DeSantis: The federal government is reimbursing state costs.
After DeSantis launched the project, he said the Department of Homeland Security’s agreement with Florida involved the agency “reimbursing” the expenses.
The federal government on May 15 reimbursed Florida $58 million for costs associated with Alligator Alcatraz.
The Trump administration approved a $608 million reimbursement for Florida’s immigration enforcement in September 2025 through a Federal Emergency Management Agency “detention support grant.”(The state initially requested nearly $1.5 billion.) The federal government specified that the funds could only be used for operational costs, not construction or modification.
Records show Florida has spent at least $460 million on Alligator Alcatraz and the Deportation Depot detention center near Jacksonville. News reports said the state spent $390 million on Alligator Alcatraz in its first four months of operation and more than $1 million per day operating the center.
However, the federal government froze the payment until March as a lawsuit proceeded that accused officials of not conducting an environmental review for the Alligator Alcatraz site, as required by the National Environmental Protection Act for federal projects.
The hold was lifted March 10, although it’s unclear whether the review was completed.
State officials had to wait until a partial federal government shutdown ended April 30 to request the FEMA money.
“The reimbursement is approved, so that will happen,” DeSantis said May 13. “FEMA doesn’t reimburse immediately. It just takes time.”
The overall price tag for Florida’s immigration enforcement efforts has continued to rise. Officials offered increasing estimates at least five times between June and November 2025, according to a Florida Phoenix review.
DeSantis: Alligator Alcatraz has “zero” environmental impact.
DeSantis said the 39-acre facility would have “zero impact” on the Everglades. We rated that False.
Alligator Alcatraz sits atop a remote airstrip in Big Cypress National Preserve, about six miles from the Everglades National Park border. The preserve protects over 729,000 acres of freshwater swamp ecosystem and habitat for a variety of plants and animals, including the critically endangered Florida panther.

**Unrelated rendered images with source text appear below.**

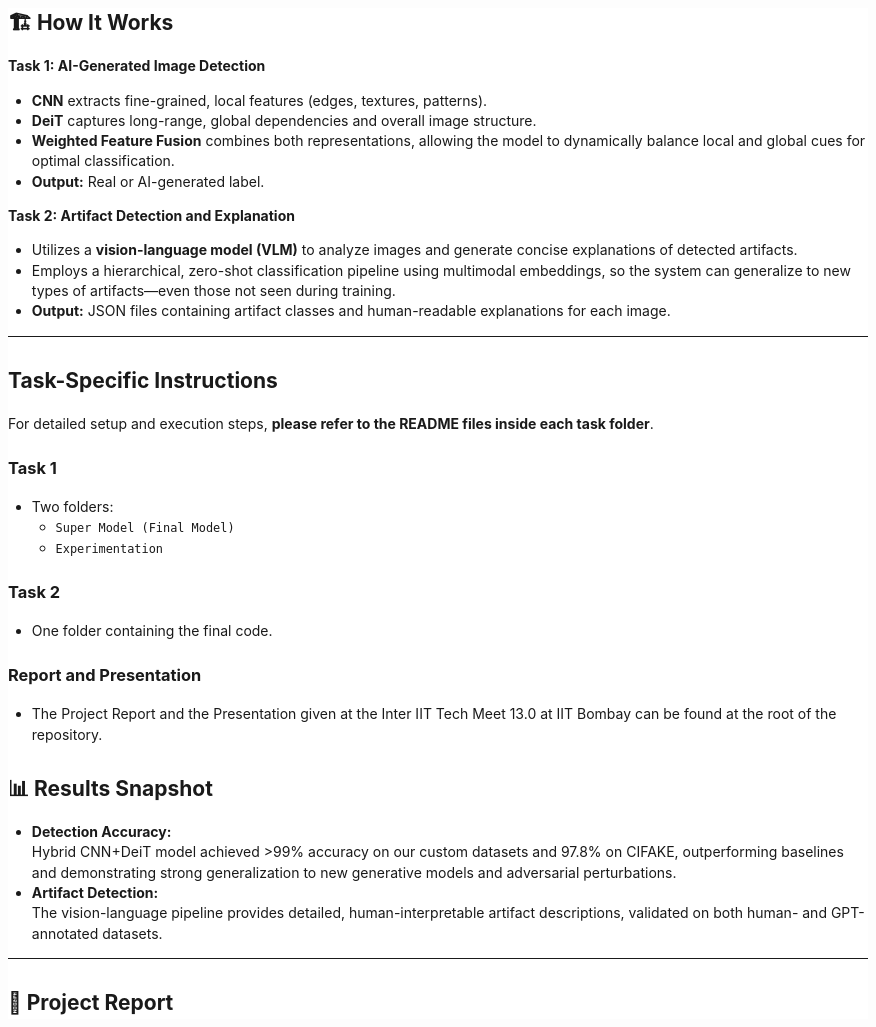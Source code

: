 
## 🏗️ How It Works

**Task 1: AI-Generated Image Detection**  
- **CNN** extracts fine-grained, local features (edges, textures, patterns).
- **DeiT** captures long-range, global dependencies and overall image structure.
- **Weighted Feature Fusion** combines both representations, allowing the model to dynamically balance local and global cues for optimal classification.
- **Output:** Real or AI-generated label.

**Task 2: Artifact Detection and Explanation**  
- Utilizes a **vision-language model (VLM)** to analyze images and generate concise explanations of detected artifacts.
- Employs a hierarchical, zero-shot classification pipeline using multimodal embeddings, so the system can generalize to new types of artifacts—even those not seen during training.
- **Output:** JSON files containing artifact classes and human-readable explanations for each image.

---

## Task-Specific Instructions

For detailed setup and execution steps, **please refer to the README files inside each task folder**.

### Task 1
- Two folders:  
  - `Super Model (Final Model)`  
  - `Experimentation`

### Task 2
- One folder containing the final code.

### Report and Presentation
- The Project Report and the Presentation given at the Inter IIT Tech Meet 13.0 at IIT Bombay can be found at the root of the repository. 


## 📊 Results Snapshot

- **Detection Accuracy:**  
  Hybrid CNN+DeiT model achieved >99% accuracy on our custom datasets and 97.8% on CIFAKE, outperforming baselines and demonstrating strong generalization to new generative models and adversarial perturbations.
- **Artifact Detection:**  
  The vision-language pipeline provides detailed, human-interpretable artifact descriptions, validated on both human- and GPT-annotated datasets.

---

## 📝 Project Report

When a jetport was proposed in the area in the 1960s, studies showed it would destroy the ecosystem. That project was never built.
DeSantis provided no evidence showing how state agencies or officials determined that Alligator Alcatraz would have no environmental impact. The state did not conduct an environmental assessment before construction as required by law for federal projects, the basis for the federal lawsuit brought by environmental groups.
A court ruled that the facility is state run and not subject to the National Environmental Protection Act requirements.
Environmental lawyers and scientists told PolitiFact that increased human activity within a sensitive ecosystem is reason enough to be skeptical of the argument that there would be “zero” consequences. They pointed to collateral damage from greater traffic in the area; waste management complications, including spills, light and air pollution; and habitat degradation for endangered species.